3. Album Of The Year
Golden Hour by Kacey Musgraves – WON
Dirty Computer by Janelle Monáe – LOST
Musgraves went on to receive two more Grammys for Best Country Solo Performance with ‘Butterflies‘ and Best Country Album for Golden Hour. Yet with three Grammy wins to Monáe’s 0, fans were left somewhat skeptical when she went on to win her fourth; the colossal Album Of The Year award. She was evidently shocked too, spawning the absolutely incredible GIF above.
Previously in DYCAL’s independent reviews for both albums I ranked Golden Hour as being a better album than Dirty Computer, with a cool 90/100 mark slightly beating out an 84/100. This was because I believe that Musgraves’ album from start to finish proved to be a more consistent album than Monáe’s. Take the ballad ‘Rainbow’ from Golden Hour: the stripped back vocals accompanied solely by a piano led to its high critical and commercial success, whilst also acting as an aural palette cleanser from some of the more contemporary production heard. However the more tender songs of Dirty Computer (for example ‘Don’t Judge Me‘) I felt were ever so slightly overproduced; as if to suggest Monáe is afraid of truly raw songwriting in a way that Musgraves clearly is not.

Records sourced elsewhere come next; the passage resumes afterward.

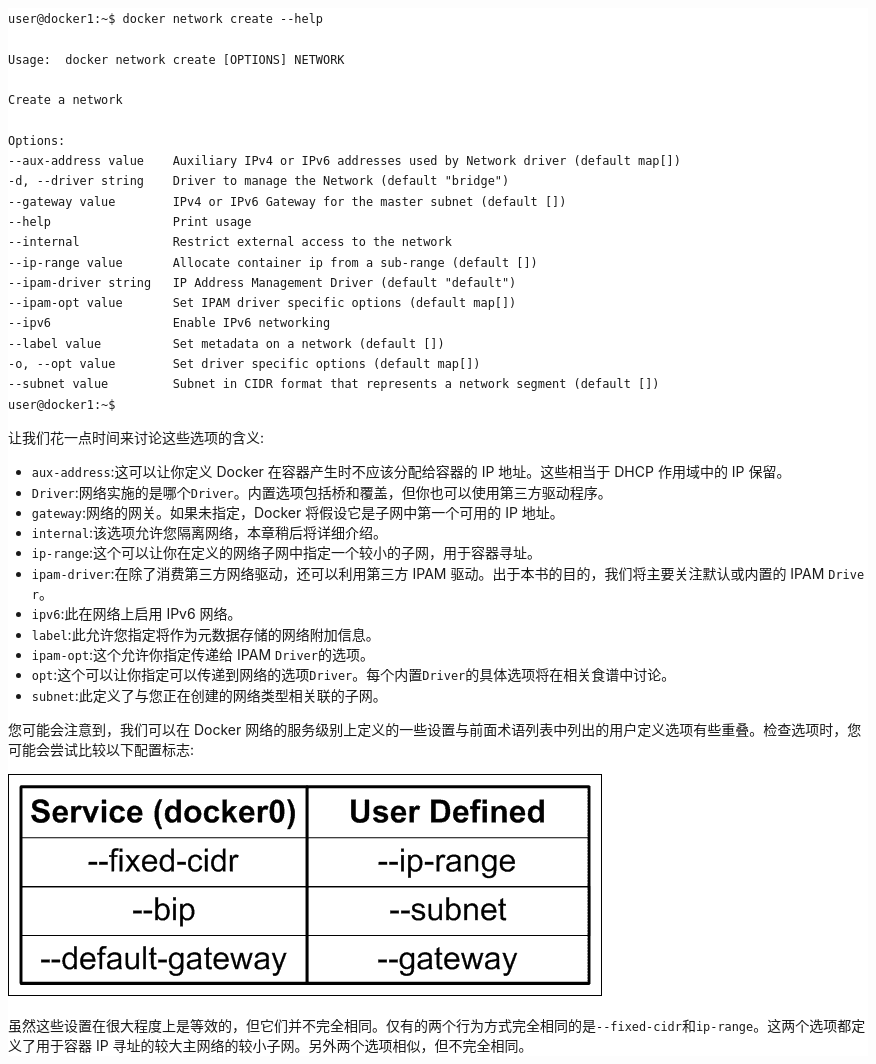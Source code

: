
 ```
user@docker1:~$ docker network create --help

Usage:  docker network create [OPTIONS] NETWORK

Create a network

Options:
--aux-address value    Auxiliary IPv4 or IPv6 addresses used by Network driver (default map[])
-d, --driver string    Driver to manage the Network (default "bridge")
--gateway value        IPv4 or IPv6 Gateway for the master subnet (default [])
--help                 Print usage
--internal             Restrict external access to the network
--ip-range value       Allocate container ip from a sub-range (default [])
--ipam-driver string   IP Address Management Driver (default "default")
--ipam-opt value       Set IPAM driver specific options (default map[])
--ipv6                 Enable IPv6 networking
--label value          Set metadata on a network (default [])
-o, --opt value        Set driver specific options (default map[])
--subnet value         Subnet in CIDR format that represents a network segment (default [])
user@docker1:~$
```

让我们花一点时间来讨论这些选项的含义:

*   `aux-address`:这可以让你定义 Docker 在容器产生时不应该分配给容器的 IP 地址。这些相当于 DHCP 作用域中的 IP 保留。
*   `Driver`:网络实施的是哪个`Driver`。内置选项包括桥和覆盖，但你也可以使用第三方驱动程序。
*   `gateway`:网络的网关。如果未指定，Docker 将假设它是子网中第一个可用的 IP 地址。
*   `internal`:该选项允许您隔离网络，本章稍后将详细介绍。
*   `ip-range`:这个可以让你在定义的网络子网中指定一个较小的子网，用于容器寻址。
*   `ipam-driver`:在除了消费第三方网络驱动，还可以利用第三方 IPAM 驱动。出于本书的目的，我们将主要关注默认或内置的 IPAM `Driver`。
*   `ipv6`:此在网络上启用 IPv6 网络。
*   `label`:此允许您指定将作为元数据存储的网络附加信息。
*   `ipam-opt`:这个允许你指定传递给 IPAM `Driver`的选项。
*   `opt`:这个可以让你指定可以传递到网络的选项`Driver`。每个内置`Driver`的具体选项将在相关食谱中讨论。
*   `subnet`:此定义了与您正在创建的网络类型相关联的子网。

您可能会注意到，我们可以在 Docker 网络的服务级别上定义的一些设置与前面术语列表中列出的用户定义选项有些重叠。检查选项时，您可能会尝试比较以下配置标志:

![How to do it…](img//B05453_03_01.jpg)

虽然这些设置在很大程度上是等效的，但它们并不完全相同。仅有的两个行为方式完全相同的是`--fixed-cidr`和`ip-range`。这两个选项都定义了用于容器 IP 寻址的较大主网络的较小子网。另外两个选项相似，但不完全相同。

Whilst I am a firm believer in Kacey’s deserved success, the problem for me lies specifically in the fact that Golden Hour also took home a separate Grammy Award for Best Country Album that night. Whereas Dirty Computer was left sans reward for seemingly not much reason. If Golden Hour can be nominated for Best Country Album and subsequently Album Of The Year, then what was preventing Dirty Computer from being nominated for Best Urban Contemporary Album, or even Best Alternative Album? As a somewhat maximalist genre-hybrid, Monáe slipped through the ceremonial cracks and incorrectly left with no awards that night.
I believe Monáe’s loss demonstrates a problem with the Grammy Awards that perhaps paints a wider problem with society itself:
‘If artists do not fit into or make music outside of categories assigned to them by the top dogs of the music industry, they are punished.’
More recently in 2020, a sad looking version of Justin Bieber has scrutinised the placement of his new album Changes in the ‘Pop’ awards category, when the artist clearly has struggled to attempt ‘R&B’ music. Whilst this illustrates my point above, it also demonstrates another problem with the Grammys because Beiber does not deserve to have any nominations this year whatsoever. Ultimately, as long as artists are able to buy their way into winning awards we should not take winning or losing too seriously.
The 63rd Annual Grammy Awards will be held in Los Angeles and have been postponed to March 14th 2021 thanks to a certain cruise ship in Puerto Vallarta.